• Instructions to follow
Print the data below exactly, but only the lines from the one containing "- Initial release" down to the one containing "### Не делайте бессмысленные PR.", inclusive.

• Information supplied
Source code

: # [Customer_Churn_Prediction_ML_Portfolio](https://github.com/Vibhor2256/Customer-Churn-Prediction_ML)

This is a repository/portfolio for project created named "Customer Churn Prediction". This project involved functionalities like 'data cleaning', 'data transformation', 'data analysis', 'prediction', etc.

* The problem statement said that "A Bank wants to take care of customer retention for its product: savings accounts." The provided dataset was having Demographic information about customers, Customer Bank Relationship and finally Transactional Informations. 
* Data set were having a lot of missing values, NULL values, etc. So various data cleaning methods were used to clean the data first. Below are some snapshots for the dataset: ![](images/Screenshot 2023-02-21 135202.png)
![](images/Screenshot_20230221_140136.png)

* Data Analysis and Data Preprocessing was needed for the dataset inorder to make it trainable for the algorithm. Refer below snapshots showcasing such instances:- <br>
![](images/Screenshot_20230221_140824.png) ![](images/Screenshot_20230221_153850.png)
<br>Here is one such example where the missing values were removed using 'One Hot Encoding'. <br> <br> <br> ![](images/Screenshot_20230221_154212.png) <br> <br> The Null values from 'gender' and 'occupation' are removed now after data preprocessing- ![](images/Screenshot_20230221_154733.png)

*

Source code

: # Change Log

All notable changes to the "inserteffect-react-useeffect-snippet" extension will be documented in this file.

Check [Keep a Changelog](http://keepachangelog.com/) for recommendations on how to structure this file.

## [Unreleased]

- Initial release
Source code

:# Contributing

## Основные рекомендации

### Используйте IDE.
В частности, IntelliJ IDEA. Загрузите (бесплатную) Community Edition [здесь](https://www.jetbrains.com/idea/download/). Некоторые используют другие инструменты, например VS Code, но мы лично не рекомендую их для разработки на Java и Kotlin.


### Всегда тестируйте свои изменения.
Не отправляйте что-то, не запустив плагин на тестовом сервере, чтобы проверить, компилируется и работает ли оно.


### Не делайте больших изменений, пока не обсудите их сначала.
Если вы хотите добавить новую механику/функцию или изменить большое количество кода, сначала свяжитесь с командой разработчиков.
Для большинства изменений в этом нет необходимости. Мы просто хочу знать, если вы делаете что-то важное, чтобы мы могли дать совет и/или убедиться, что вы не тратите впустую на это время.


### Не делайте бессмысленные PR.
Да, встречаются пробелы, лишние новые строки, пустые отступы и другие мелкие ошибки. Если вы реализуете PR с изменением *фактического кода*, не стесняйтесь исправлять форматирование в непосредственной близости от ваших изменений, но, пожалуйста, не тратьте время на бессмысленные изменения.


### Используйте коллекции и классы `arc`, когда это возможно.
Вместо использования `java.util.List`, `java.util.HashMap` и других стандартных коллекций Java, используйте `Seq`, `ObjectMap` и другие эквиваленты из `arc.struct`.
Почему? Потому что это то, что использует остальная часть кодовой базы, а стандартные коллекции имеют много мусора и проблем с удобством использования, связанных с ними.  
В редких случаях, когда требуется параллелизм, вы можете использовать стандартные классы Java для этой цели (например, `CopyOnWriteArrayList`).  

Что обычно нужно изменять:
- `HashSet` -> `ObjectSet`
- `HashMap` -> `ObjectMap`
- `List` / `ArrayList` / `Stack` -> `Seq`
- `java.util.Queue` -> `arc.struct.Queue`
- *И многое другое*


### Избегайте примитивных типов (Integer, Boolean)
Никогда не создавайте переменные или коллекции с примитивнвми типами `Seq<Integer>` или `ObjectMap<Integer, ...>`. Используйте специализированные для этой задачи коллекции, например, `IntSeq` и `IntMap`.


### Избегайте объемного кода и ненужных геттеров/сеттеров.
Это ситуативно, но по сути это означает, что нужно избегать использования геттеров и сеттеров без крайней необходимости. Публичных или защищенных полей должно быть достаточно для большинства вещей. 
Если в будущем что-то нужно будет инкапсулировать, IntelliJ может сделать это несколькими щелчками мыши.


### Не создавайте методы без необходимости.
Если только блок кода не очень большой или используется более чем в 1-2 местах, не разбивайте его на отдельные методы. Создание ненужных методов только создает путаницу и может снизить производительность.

• Output
- Initial release
Source code

:# Contributing

## Основные рекомендации

### Используйте IDE.
В частности, IntelliJ IDEA. Загрузите (бесплатную) Community Edition [здесь](https://www.jetbrains.com/idea/download/). Некоторые используют другие инструменты, например VS Code, но мы лично не рекомендую их для разработки на Java и Kotlin.


### Всегда тестируйте свои изменения.
Не отправляйте что-то, не запустив плагин на тестовом сервере, чтобы проверить, компилируется и работает ли оно.


### Не делайте больших изменений, пока не обсудите их сначала.
Если вы хотите добавить новую механику/функцию или изменить большое количество кода, сначала свяжитесь с командой разработчиков.
Для большинства изменений в этом нет необходимости. Мы просто хочу знать, если вы делаете что-то важное, чтобы мы могли дать совет и/или убедиться, что вы не тратите впустую на это время.


### Не делайте бессмысленные PR.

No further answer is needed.